Tailored research is also useful as it can show where ESG progress is real or cosmetic. Instances of ‘green washing’ – where PR and marketing can suggest that a company’s ESG credentials are stronger than is the case – are not widespread, but are nonetheless something to look out for. Some companies are now issuing green bonds – which state that the proceeds raised will be used for green activities, such as the generation of renewable power. But a convenient label cannot replace bespoke bottom-up ESG analysis. We are also cautious about the financial attractiveness of some green bonds given that there is high demand and low supply. This is why we like to use our in-house team to search out other green opportunities that may not have the convenient ‘green’ label.
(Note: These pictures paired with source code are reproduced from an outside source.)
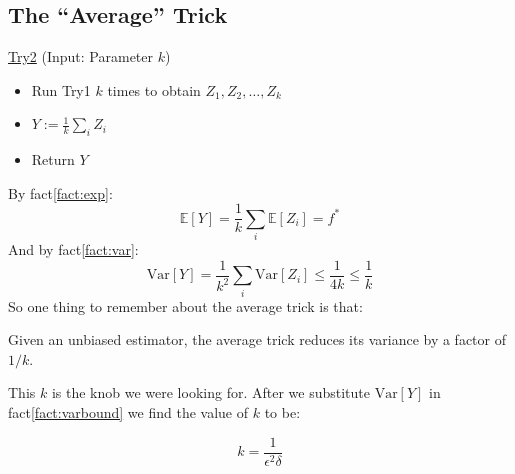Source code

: \documentclass[11pt]{article}
\newcommand{\Ex}{\mathbb{E}}
\newcommand{\Var}{\text{Var}}
\begin{document}
\subsection{The ``Average'' Trick}
\begin{mdframed}[backgroundcolor=blue!05,topline=false,bottomline=false,leftline=false,rightline=false] 
	\underline{\sc Try2}
	(Input: Parameter $k$)
	\begin{itemize}
	
		\item Run Try1 $k$ times to obtain $Z_1,Z_2,\dots,Z_k$
		\item $ Y := \frac{1}{k}\sum_i Z_i$
		\item Return $Y$
	\end{itemize}
\end{mdframed}
By fact\eqref{fact:exp}:
\begin{equation*}
    \Ex[Y] = \frac{1}{k}\sum_i \Ex[Z_i] = f^*
\end{equation*}
And by fact\eqref{fact:var}:
\begin{equation*}
    \Var[Y] = \frac{1}{k^2}\sum_i \Var[Z_i] \leq \frac{1}{4k} \leq \frac{1}{k}
\end{equation*}
So one thing to remember about the average trick is that:

\begin{mdframed}[backgroundcolor=yellow!10,topline=false,bottomline=false,leftline=false,rightline=false] 
		Given an unbiased estimator, the average trick reduces its variance by a factor of $1/k$.
\end{mdframed}

This $k$ is the knob we were looking for. After we substitute $\Var[Y]$ in fact\eqref{fact:varbound} we find the value of $k$ to be:
\begin{mdframed}[backgroundcolor=yellow!10,topline=false,bottomline=false,leftline=false,rightline=false] 
\begin{equation*}
    k = \frac{1}{\epsilon^2\delta}
\end{equation*}
\end{mdframed}
\end{document}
ESG factors are still not universally looked at or talked about. Companies are generally offering more information and clarity – both on what they are currently doing and what their plans are for the future – but there is more to come. With increased client demand, both the Global Credit and Responsible Investment teams have grown in recent months, bringing in more expertise and offering more scope with collaboration.
“When I’m asked why we brought ESG analysis closer into the investment process, my answer is always the same: why wouldn’t you? I know there are managers who believe that ESG is just a ‘tree-hugging’ exercise, or that this is a fad, but I disagree. An oil company with lax health and safety protocols is more at risk of a spill that could cost billions of dollars in clean-up and fines. A retailer reliant on child labour could see demand for their products crash overnight.
As a bond investor, my upside is almost always less than the downside – if a company goes under we lose everything, but if a company does really well, we still only get the coupons and repayment of principal as promised. So looking for those risks that can really hurt a company makes a lot of sense to me.”